The critical pain here is the infrastructure. Engineers need a way to integrate their agents with a lot of different internal and external tools and services. They also need a reliable way to run the processes on schedule and/or on events.
Another illustrative quote:
What we didn't expect was just how much infra work that would require.
We ended up:
...
Writing custom integrations for Slack/GitHub/Notion. We used LlamaHub here for the actual querying, although some parts were a bit unmaintained and we had to fork + fix. We could've used Nango or Airbyte tbh but eventually didn't do that.Building an auto-refresh pipeline to sync data every few hours and do diffs based on timestamps. This was pretty hard as well.
Handling security and privacy (most customers needed to keep data in their own environments).
Handling scale - some orgs had hundreds of thousands of documents across different tools.
It became clear we were spending a lot more time on data infrastructure than on the actual agent logic. I think it might be ok for a company that interacts with customers' data, but definitely we felt like we were dealing with a lot of non-core work.
Some examples:
Class 3: Tool-Assisted Planning Agents (~15% of projects)

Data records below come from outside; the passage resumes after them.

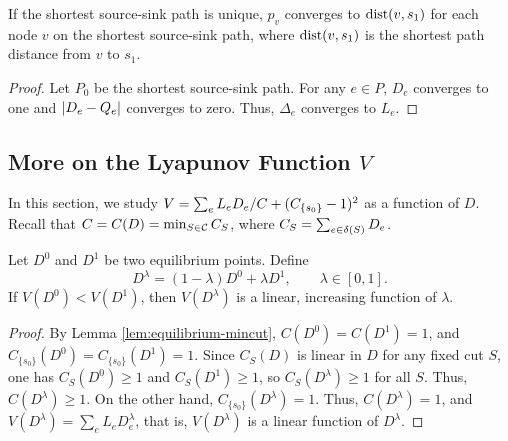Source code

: \documentclass[11pt,a4paper]{article}
\renewcommand{\sink}{\ensuremath{s_1}}
\def\mycapa_#1(#2){C_{#2}(#1)}
\begin{document}
\begin{lemma}\label{lem: potentials in G0} If the shortest source-sink path is
unique, $p_v$ converges to $\dist(v,\sink)$ for each node $v$ on the shortest
source-sink path, where $\dist(v,\sink)$ is the shortest path distance from $v$ to $\sink$. \end{lemma}
\begin{proof} Let $P_0$ be the shortest source-sink path. For any $e \in P$,
$D_e$ converges to one and $\abs{D_e - Q_e}$ converges to zero. Thus, $\Delta_e$
converges to $L_e$. \end{proof}






\subsection{More on the Lyapunov Function $V$}
In this section, we study $V = \sum_e L_e D_e / C + (\capa(\{s_0\})-1)^2$ as a function of $D$. Recall that $C=C(D) = \min_{S \in \calC} \capa(S)$, where $\capa(S) = \sum_{e \in \delta(S)} D_e$. 

\begin{lemma}
Let $D^0$ and $D^1$ be two equilibrium points. Define 
$$ D^\lambda = (1-\lambda) D^0 + \lambda D^1, \qquad \lambda \in [0,1] .$$ 
If $V(D^{0}) < V(D^{1})$, then $V(D^\lambda)$ is a linear, increasing function of $\lambda$. 
\end{lemma}
\begin{proof}
By Lemma \ref{lem:equilibrium-mincut}, $C(D^0) = C(D^1) = 1$, and
$\mycapa_{D^0}(\{s_0\})=\mycapa_{D^1}(\{s_0\})=1$. Since $\mycapa_D(S)$ is
linear in $D$ for any fixed cut $S$, one has $\mycapa_{D^0}(S) \ge 1$ and
$\mycapa_{D^1}(S) \ge 1$, so $\mycapa_{D^\lambda}(S) \ge 1$ for all $S$. Thus,
$C(D^\lambda) \ge 1$.  
On the other hand, $\mycapa_{D^\lambda}(\{s_0\})=1$. Thus, $C(D^\lambda) = 1$,
and $V(D^\lambda) = \sum_e L_e D_e^\lambda$, that is, $V(D^\lambda)$ is a
linear function of $D^\lambda$.   
\end{proof}
\end{document}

This includes multi-agent frameworks (most just don't work), research agents, coding agents, and ReAct-based systems for specific domains like Blender scripting or Kubernetes management.
The key issue here is the reliability and reproducibility nightmare: Agentic runs with tools are unstable and nearly impossible to debug. Multi-agent setups amplify these problems exponentially.

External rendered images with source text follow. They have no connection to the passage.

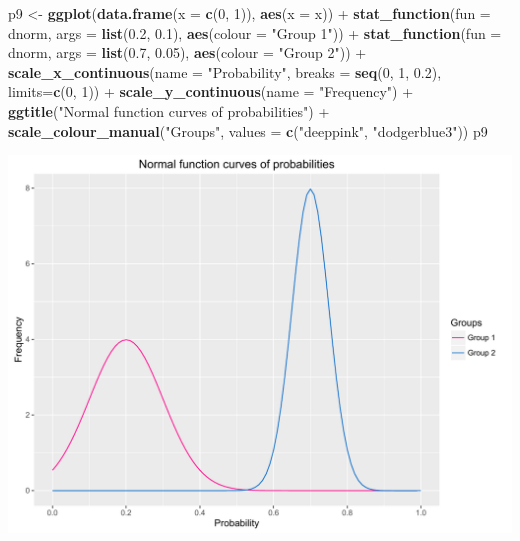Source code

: \documentclass[]{article}
\newenvironment{Shaded}{\begin{snugshade}}{\end{snugshade}}
\newcommand{\KeywordTok}[1]{\textcolor[rgb]{0.13,0.29,0.53}{\textbf{{#1}}}}
\newcommand{\DataTypeTok}[1]{\textcolor[rgb]{0.13,0.29,0.53}{{#1}}}
\newcommand{\DecValTok}[1]{\textcolor[rgb]{0.00,0.00,0.81}{{#1}}}
\newcommand{\FloatTok}[1]{\textcolor[rgb]{0.00,0.00,0.81}{{#1}}}
\newcommand{\StringTok}[1]{\textcolor[rgb]{0.31,0.60,0.02}{{#1}}}
\newcommand{\NormalTok}[1]{{#1}}
\begin{document}
\begin{Shaded}
\begin{Highlighting}[]
\NormalTok{p9 <-}\StringTok{ }\KeywordTok{ggplot}\NormalTok{(}\KeywordTok{data.frame}\NormalTok{(}\DataTypeTok{x =} \KeywordTok{c}\NormalTok{(}\DecValTok{0}\NormalTok{, }\DecValTok{1}\NormalTok{)), }\KeywordTok{aes}\NormalTok{(}\DataTypeTok{x =} \NormalTok{x)) +}
\StringTok{        }\KeywordTok{stat_function}\NormalTok{(}\DataTypeTok{fun =} \NormalTok{dnorm, }\DataTypeTok{args =} \KeywordTok{list}\NormalTok{(}\FloatTok{0.2}\NormalTok{, }\FloatTok{0.1}\NormalTok{),}
                      \KeywordTok{aes}\NormalTok{(}\DataTypeTok{colour =} \StringTok{"Group 1"}\NormalTok{)) +}
\StringTok{        }\KeywordTok{stat_function}\NormalTok{(}\DataTypeTok{fun =} \NormalTok{dnorm, }\DataTypeTok{args =} \KeywordTok{list}\NormalTok{(}\FloatTok{0.7}\NormalTok{, }\FloatTok{0.05}\NormalTok{),}
                      \KeywordTok{aes}\NormalTok{(}\DataTypeTok{colour =} \StringTok{"Group 2"}\NormalTok{)) +}
\StringTok{        }\KeywordTok{scale_x_continuous}\NormalTok{(}\DataTypeTok{name =} \StringTok{"Probability"}\NormalTok{,}
                              \DataTypeTok{breaks =} \KeywordTok{seq}\NormalTok{(}\DecValTok{0}\NormalTok{, }\DecValTok{1}\NormalTok{, }\FloatTok{0.2}\NormalTok{),}
                              \DataTypeTok{limits=}\KeywordTok{c}\NormalTok{(}\DecValTok{0}\NormalTok{, }\DecValTok{1}\NormalTok{)) +}
\StringTok{        }\KeywordTok{scale_y_continuous}\NormalTok{(}\DataTypeTok{name =} \StringTok{"Frequency"}\NormalTok{) +}
\StringTok{        }\KeywordTok{ggtitle}\NormalTok{(}\StringTok{"Normal function curves of probabilities"}\NormalTok{) +}
\StringTok{        }\KeywordTok{scale_colour_manual}\NormalTok{(}\StringTok{"Groups"}\NormalTok{, }\DataTypeTok{values =} \KeywordTok{c}\NormalTok{(}\StringTok{"deeppink"}\NormalTok{, }\StringTok{"dodgerblue3"}\NormalTok{))}
\NormalTok{p9}
\end{Highlighting}
\end{Shaded}

\begin{center}\includegraphics{0_all_posts_pdf/function_10-1} \end{center}
\end{document}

From a developer struggling with ReAct:
I've created my tools with the Tool class, and tried with different queries explicitely designed to use several of them in the same process, but I keep getting my agent to stop its output after using the first tool.
For example, if I ask it to first look for people with experience in Hadoop and then calculate for each of them how many years of experience they have in the field (I have a tool designed for basic info search and one designed for calculating periods of time), it will output a list with an answer to the first question, but will forget the second one.
As I mentioned in my recent 6-months forecast for the AI industry, it feels like the most important topics for the close future of agentic systems are observability, explainability, reliability and traceability of agentic runs.
Examples:
The Infrastructure Gap
What struck me most wasn't the diversity of projects, but how similar their infrastructure needs are. Three distinct problem classes, but they all hit the same walls:
everyone reinvents the wheel connecting to popular services or building job scheduling systems
agents' behavior is often unpredictable; current tooling doesn't help too much
when things break, developers are flying blind
Reddit posts reveal a sad pattern: developers start excited about the AI capabilities, then spend 80% of their time on boring infrastructure work that has nothing to do with their core idea.
The real bottlenecks aren't only model capabilities; they're also infrastructure reliability and developer experience. The projects that solve these problems might be the most valuable.
Again, I encourage to play with the data yourself. Although, these patterns seem remarkably consistent with my own experience building agent systems — I'd love to hear if others see different patterns in their work.